Travelling Ideas in the Long Nineteenth Century

Travelling Ideas in the Long Nineteenth Century
Author: Petra Broomans,Janke Klok
Publsiher: Barkhuis
Total Pages: 240
Release: 2019-11-19
Genre: Language Arts & Disciplines
ISBN: 9789492444967

Download Travelling Ideas in the Long Nineteenth Century Book in PDF, Epub and Kindle

Travelling Ideas in the Long Nineteenth Century is about how ideas travel on the waves of cultural transfer. The volume focuses in particular on the exchange of ideas, knowledge and culture between the Nordic countries and continental Europe.

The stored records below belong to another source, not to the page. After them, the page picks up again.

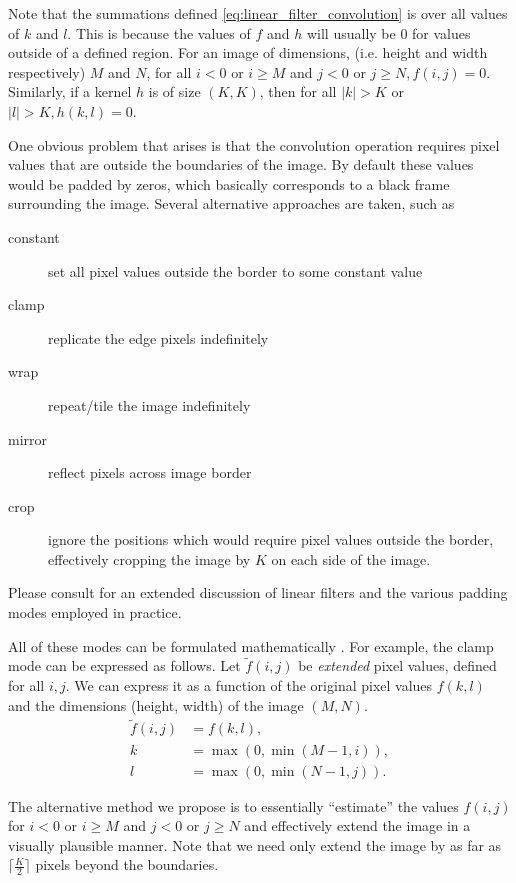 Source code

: \documentclass[11pt,oneside]{book}
\theoremstyle{plain}
\theoremstyle{definition}
\theoremstyle{remark}
\begin{document}
Note that the summations defined \cref{eq:linear_filter_convolution} is over
all values of $k$ and $l$. This is because the values of $f$ and $h$ will usually
be 0 for values outside of a defined region. For an image of dimensions, (i.e.
height and width respectively) $M$ and $N$, for all $i<0$ or $i \geq M$ and $j<0$ 
or $j \geq N, f(i,j)=0$. Similarly, if a kernel $h$ is of size $(K, K)$, then for
all $|k|>K$ or $|l|>K, h(k,l)=0$.  

One obvious problem that arises is that the convolution operation requires 
pixel values that are outside the boundaries of the image. By default these
values would be padded by zeros, which basically corresponds to a black frame
surrounding the image. Several alternative approaches are taken, such 
as

\begin{description}
  \item[constant] set all pixel values outside the border to some constant value
  \item[clamp] replicate the edge pixels indefinitely
  \item[wrap] repeat/tile the image indefinitely
  \item[mirror] reflect pixels across image border
  \item[crop] ignore the positions which would require pixel values outside the border,
    effectively cropping the image by $K$ on each side of the image.
\end{description}

Please consult \citet[p.~111-115]{Szeliski2011} for an extended discussion
of linear filters and the various padding modes employed in practice. 

All of these modes can be formulated mathematically 
\cite[see][p.~114-115]{Szeliski2011}. For example, the clamp mode can be expressed 
as follows. Let $\tilde{f}(i, j)$ be \emph{extended} pixel values, defined for all 
$i, j$. We can express it as a function of the original pixel values $f(k, l)$ and the 
dimensions (height, width) of the image $(M, N)$.
\begin{align*}
  \tilde{f}(i, j) &= f(k, l), \\
  k               &= \max(0, \min(M-1, i)), \\
  l               &= \max(0, \min(N-1, j)).
\end{align*}

The alternative method we propose is to essentially ``estimate'' the values $f(i,j)$
for $i<0$ or $i \geq M$ and $j<0$ or $j \geq N$ and effectively extend the image in 
a visually plausible manner. Note that we need only extend the image by as far
as $\lceil \frac{K}{2} \rceil$ pixels beyond the boundaries.
\end{document}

It includes reflections on travelling and transmitting ideas through various forms, and takes a step further in scrutinising how new theories in literary, cultural and historical studies, as well as new methods, are influencing research in the field of cultural transfer and transmission. In the first part of the volume, the authors examine the export and import of ideas through literature in translation, travel letters, international education strategies and the establishment of artists' colonies. Attention is paid to how writers, artists and cultural transmitters used their cross-border mobility in transferring ideas and how they were connected to each other in new contact zones. The second part is dedicated to new research approaches, such as the use of digital instruments, and research on the strategies and politics behind translated literature. Here, translation bibliographies and the bibliographical data of national libraries, which today are often accessible in digital form, come under scrutiny. These sources are valuable objects of study in the mining of translation flows.